• _RECORDED INFORMATION_

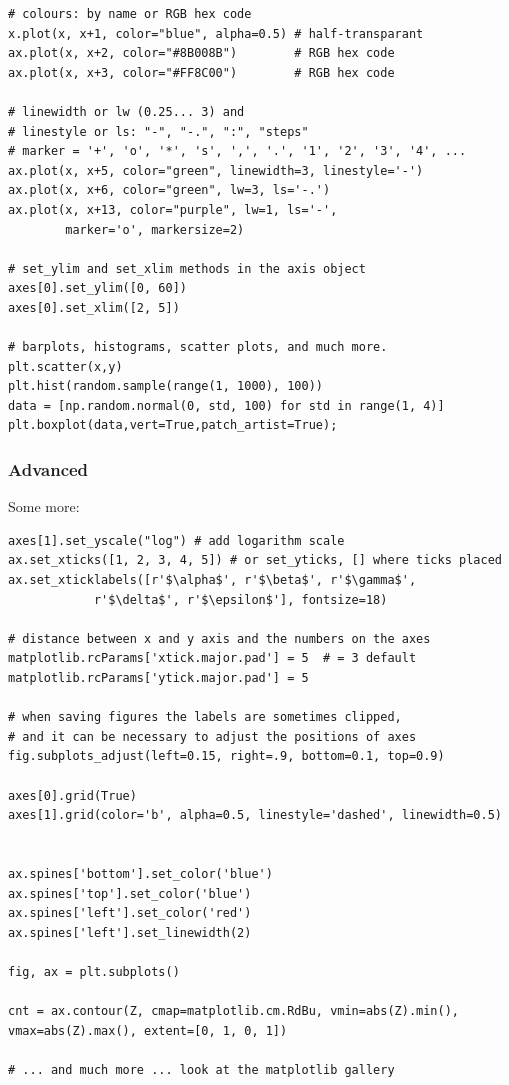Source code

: \documentclass[11pt]{article}
\begin{document}
\begin{lstlisting}
# colours: by name or RGB hex code
x.plot(x, x+1, color="blue", alpha=0.5) # half-transparant
ax.plot(x, x+2, color="#8B008B")        # RGB hex code
ax.plot(x, x+3, color="#FF8C00")        # RGB hex code 

# linewidth or lw (0.25... 3) and 
# linestyle or ls: "-", "-.", ":", "steps"
# marker = '+', 'o', '*', 's', ',', '.', '1', '2', '3', '4', ...
ax.plot(x, x+5, color="green", linewidth=3, linestyle='-')
ax.plot(x, x+6, color="green", lw=3, ls='-.')
ax.plot(x, x+13, color="purple", lw=1, ls='-', 
        marker='o', markersize=2)

# set_ylim and set_xlim methods in the axis object
axes[0].set_ylim([0, 60])
axes[0].set_xlim([2, 5])

# barplots, histograms, scatter plots, and much more.
plt.scatter(x,y)
plt.hist(random.sample(range(1, 1000), 100))
data = [np.random.normal(0, std, 100) for std in range(1, 4)]
plt.boxplot(data,vert=True,patch_artist=True); 
\end{lstlisting}

\subsubsection{Advanced}
Some more:
\begin{lstlisting}
axes[1].set_yscale("log") # add logarithm scale
ax.set_xticks([1, 2, 3, 4, 5]) # or set_yticks, [] where ticks placed
ax.set_xticklabels([r'$\alpha$', r'$\beta$', r'$\gamma$', 
            r'$\delta$', r'$\epsilon$'], fontsize=18)

# distance between x and y axis and the numbers on the axes
matplotlib.rcParams['xtick.major.pad'] = 5  # = 3 default
matplotlib.rcParams['ytick.major.pad'] = 5

# when saving figures the labels are sometimes clipped, 
# and it can be necessary to adjust the positions of axes
fig.subplots_adjust(left=0.15, right=.9, bottom=0.1, top=0.9)

axes[0].grid(True)
axes[1].grid(color='b', alpha=0.5, linestyle='dashed', linewidth=0.5)


ax.spines['bottom'].set_color('blue')
ax.spines['top'].set_color('blue')
ax.spines['left'].set_color('red')
ax.spines['left'].set_linewidth(2)

fig, ax = plt.subplots()

cnt = ax.contour(Z, cmap=matplotlib.cm.RdBu, vmin=abs(Z).min(), vmax=abs(Z).max(), extent=[0, 1, 0, 1])

# ... and much more ... look at the matplotlib gallery
\end{lstlisting}
\end{document}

• _WHAT THIS TASK INVOLVES_
If an entry contains a picture, omit it; restate everything else word for word.

• _YOUR SOLUTION_
Source code

: \documentclass[11pt]{article}
\begin{document}
\begin{lstlisting}
# colours: by name or RGB hex code
x.plot(x, x+1, color="blue", alpha=0.5) # half-transparant
ax.plot(x, x+2, color="#8B008B")        # RGB hex code
ax.plot(x, x+3, color="#FF8C00")        # RGB hex code 

# linewidth or lw (0.25... 3) and 
# linestyle or ls: "-", "-.", ":", "steps"
# marker = '+', 'o', '*', 's', ',', '.', '1', '2', '3', '4', ...
ax.plot(x, x+5, color="green", linewidth=3, linestyle='-')
ax.plot(x, x+6, color="green", lw=3, ls='-.')
ax.plot(x, x+13, color="purple", lw=1, ls='-', 
        marker='o', markersize=2)

# set_ylim and set_xlim methods in the axis object
axes[0].set_ylim([0, 60])
axes[0].set_xlim([2, 5])

# barplots, histograms, scatter plots, and much more.
plt.scatter(x,y)
plt.hist(random.sample(range(1, 1000), 100))
data = [np.random.normal(0, std, 100) for std in range(1, 4)]
plt.boxplot(data,vert=True,patch_artist=True); 
\end{lstlisting}

\subsubsection{Advanced}
Some more:
\begin{lstlisting}
axes[1].set_yscale("log") # add logarithm scale
ax.set_xticks([1, 2, 3, 4, 5]) # or set_yticks, [] where ticks placed
ax.set_xticklabels([r'$\alpha$', r'$\beta$', r'$\gamma$', 
            r'$\delta$', r'$\epsilon$'], fontsize=18)

# distance between x and y axis and the numbers on the axes
matplotlib.rcParams['xtick.major.pad'] = 5  # = 3 default
matplotlib.rcParams['ytick.major.pad'] = 5

# when saving figures the labels are sometimes clipped, 
# and it can be necessary to adjust the positions of axes
fig.subplots_adjust(left=0.15, right=.9, bottom=0.1, top=0.9)

axes[0].grid(True)
axes[1].grid(color='b', alpha=0.5, linestyle='dashed', linewidth=0.5)


ax.spines['bottom'].set_color('blue')
ax.spines['top'].set_color('blue')
ax.spines['left'].set_color('red')
ax.spines['left'].set_linewidth(2)

fig, ax = plt.subplots()

cnt = ax.contour(Z, cmap=matplotlib.cm.RdBu, vmin=abs(Z).min(), vmax=abs(Z).max(), extent=[0, 1, 0, 1])

# ... and much more ... look at the matplotlib gallery
\end{lstlisting}
\end{document}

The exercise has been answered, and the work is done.